TASK DESCRIPTION
Using the listing below, retype the line bearing "(o *CalendarEventInfoType) SetOverbookEventsCount(v" and each line after it, word for word, and nothing further.

INPUT RECORDS

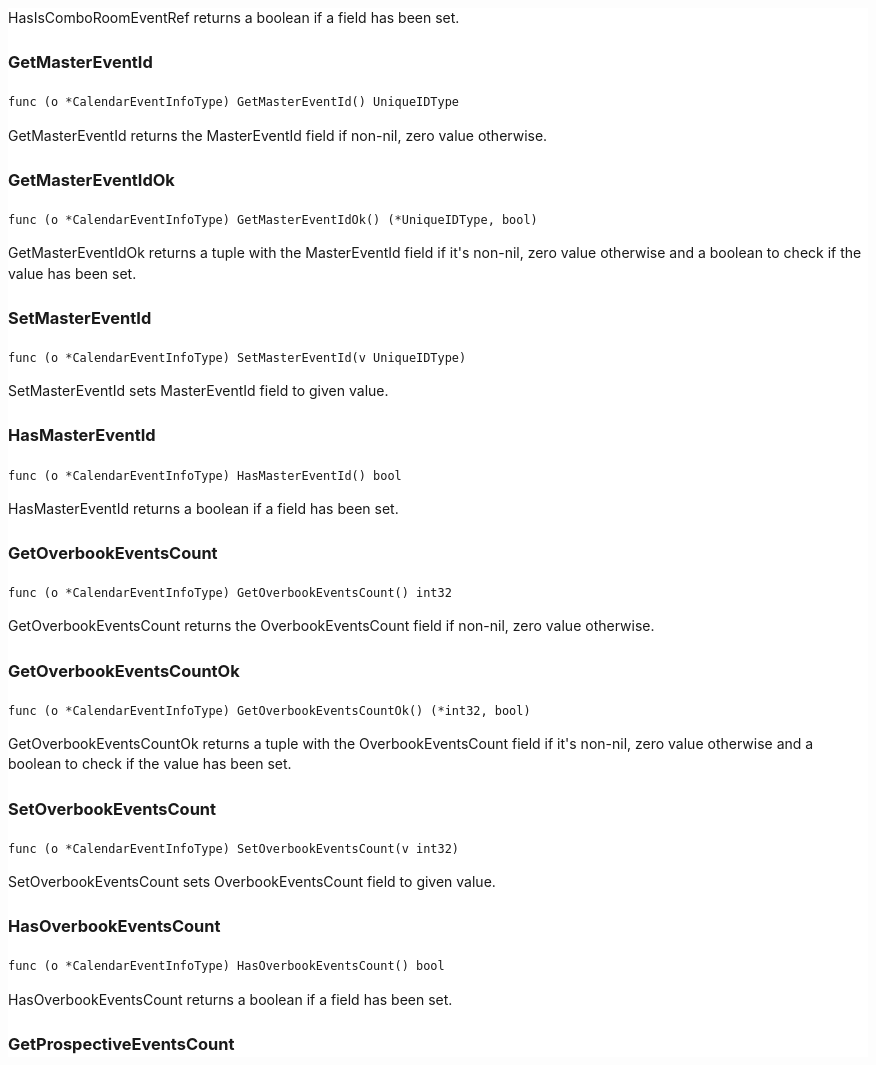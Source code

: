 HasIsComboRoomEventRef returns a boolean if a field has been set.

### GetMasterEventId

`func (o *CalendarEventInfoType) GetMasterEventId() UniqueIDType`

GetMasterEventId returns the MasterEventId field if non-nil, zero value otherwise.

### GetMasterEventIdOk

`func (o *CalendarEventInfoType) GetMasterEventIdOk() (*UniqueIDType, bool)`

GetMasterEventIdOk returns a tuple with the MasterEventId field if it's non-nil, zero value otherwise
and a boolean to check if the value has been set.

### SetMasterEventId

`func (o *CalendarEventInfoType) SetMasterEventId(v UniqueIDType)`

SetMasterEventId sets MasterEventId field to given value.

### HasMasterEventId

`func (o *CalendarEventInfoType) HasMasterEventId() bool`

HasMasterEventId returns a boolean if a field has been set.

### GetOverbookEventsCount

`func (o *CalendarEventInfoType) GetOverbookEventsCount() int32`

GetOverbookEventsCount returns the OverbookEventsCount field if non-nil, zero value otherwise.

### GetOverbookEventsCountOk

`func (o *CalendarEventInfoType) GetOverbookEventsCountOk() (*int32, bool)`

GetOverbookEventsCountOk returns a tuple with the OverbookEventsCount field if it's non-nil, zero value otherwise
and a boolean to check if the value has been set.

### SetOverbookEventsCount

`func (o *CalendarEventInfoType) SetOverbookEventsCount(v int32)`

SetOverbookEventsCount sets OverbookEventsCount field to given value.

### HasOverbookEventsCount

`func (o *CalendarEventInfoType) HasOverbookEventsCount() bool`

HasOverbookEventsCount returns a boolean if a field has been set.

### GetProspectiveEventsCount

SOLUTION TO THIS TASK
`func (o *CalendarEventInfoType) SetOverbookEventsCount(v int32)`

SetOverbookEventsCount sets OverbookEventsCount field to given value.

### HasOverbookEventsCount

`func (o *CalendarEventInfoType) HasOverbookEventsCount() bool`

HasOverbookEventsCount returns a boolean if a field has been set.

### GetProspectiveEventsCount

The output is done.